これは、神より遣わされた御使いを迎え、我が王国が新たなる加護を得ることを寿ぐ、聖なる契機――」
セラフィオスは、会場中を見渡す。
聖女然とした青玉の聖女から紹介をするのか、何もかも規格外の黒曜の聖女から紹介するのか――
会場中が固唾を飲んで耳を澄ましていた。
「まずは、この地より生まれし聖女。
リリス・エヴァンセール殿。青玉の座に座すその力は、清き水のごとく、静かにして深し。
神託の声に耳を澄まし、民の祈りに応えるにふさわしき者と、神殿は確信しております。」
リリスが一歩前へ出て、優雅に一礼する。
会場が拍手で満たされ、正当なる聖女の姿に、貴族たちの間に、安堵ともいえるささめきが広がった。
「次にご紹介いたしますは――
異界より招かれし、もう一柱の聖女。
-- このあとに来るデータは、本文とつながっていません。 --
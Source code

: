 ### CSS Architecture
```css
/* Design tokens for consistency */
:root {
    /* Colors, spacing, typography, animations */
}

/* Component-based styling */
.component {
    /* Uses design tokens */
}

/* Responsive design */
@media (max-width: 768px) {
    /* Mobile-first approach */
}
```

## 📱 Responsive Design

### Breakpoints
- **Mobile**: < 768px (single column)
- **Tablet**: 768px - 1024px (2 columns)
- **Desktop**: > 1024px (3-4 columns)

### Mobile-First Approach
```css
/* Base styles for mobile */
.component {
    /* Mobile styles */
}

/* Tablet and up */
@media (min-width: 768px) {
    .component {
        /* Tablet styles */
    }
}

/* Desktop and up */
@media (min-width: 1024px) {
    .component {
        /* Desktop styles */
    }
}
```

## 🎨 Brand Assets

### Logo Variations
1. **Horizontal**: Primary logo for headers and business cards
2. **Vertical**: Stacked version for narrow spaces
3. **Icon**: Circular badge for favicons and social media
ファナトゥナカ殿。
その身に刻まれしは、時を超え、言葉を持たぬ大いなる力の系譜。
黒曜の座の象徴を与えられしは、神々しき奇跡の証。
いまだ解き明かされぬ理を内に宿し、我らの時代に問う者なり」
ファナが一歩前へ出て、静かに一礼する。
この王国のマナーに則っているはずなのに、何か感じる異国の典礼の気配が、会場の空気を張り詰めさせる。
会場を、完全な静寂が支配した。誰一人、セラフィオスの言葉の真意を飲み込もうと微動だにしない。
永遠かとも思われたその時、上座から大きな乾いた拍手の音が聞こえた。
会場で一人、エリオットが満面の笑みで拍手を送っている。
会場中の視線を集めても、彼は意に介さず、一人拍手を送り続けた。
やがてパラパラと神官席から拍手が起こり、会場中に広がった。
「二柱の聖女を得て、我らの王国がいかなる未来を築くのか――
それは、今ここに立ち合う、我らひとりひとりのまなざしに委ねられております。
神の祝福とともに、皆様のご加護を――」
緊張の糸が途切れる。
緊張から解き放たれたため息と、好奇、悪意、賞賛、侮蔑……様々な思惑が入り混じった囁きが会場を満たした。
セラフィオスの紹介が終わり、二人の聖女が席へ戻ると、王座に座していた国王がゆっくりと立ち上がった。
その動きに、広間の空気が再びぴたりと静まる。
傍らの侍従が銀の杯を差し出すと、王はそれを手に取り、低く、しかしよく通る声で口を開いた。
「今日という日は、我が王国にとって、またとない節目の日である。
二柱の聖女を迎え、時代は新たな加護のもとに歩み出すだろう。
願わくは、この加護が、民にとって安らぎであり、未来への灯火であることを。
我がリューセイオン王国の栄えと、聖女たちの健やかなる導きを祝して――」
王は杯を掲げた。
「乾杯」
その言葉を合図に、広間中で一斉に銀の杯が掲げられ、澄んだ音が重なり合って鳴り響いた。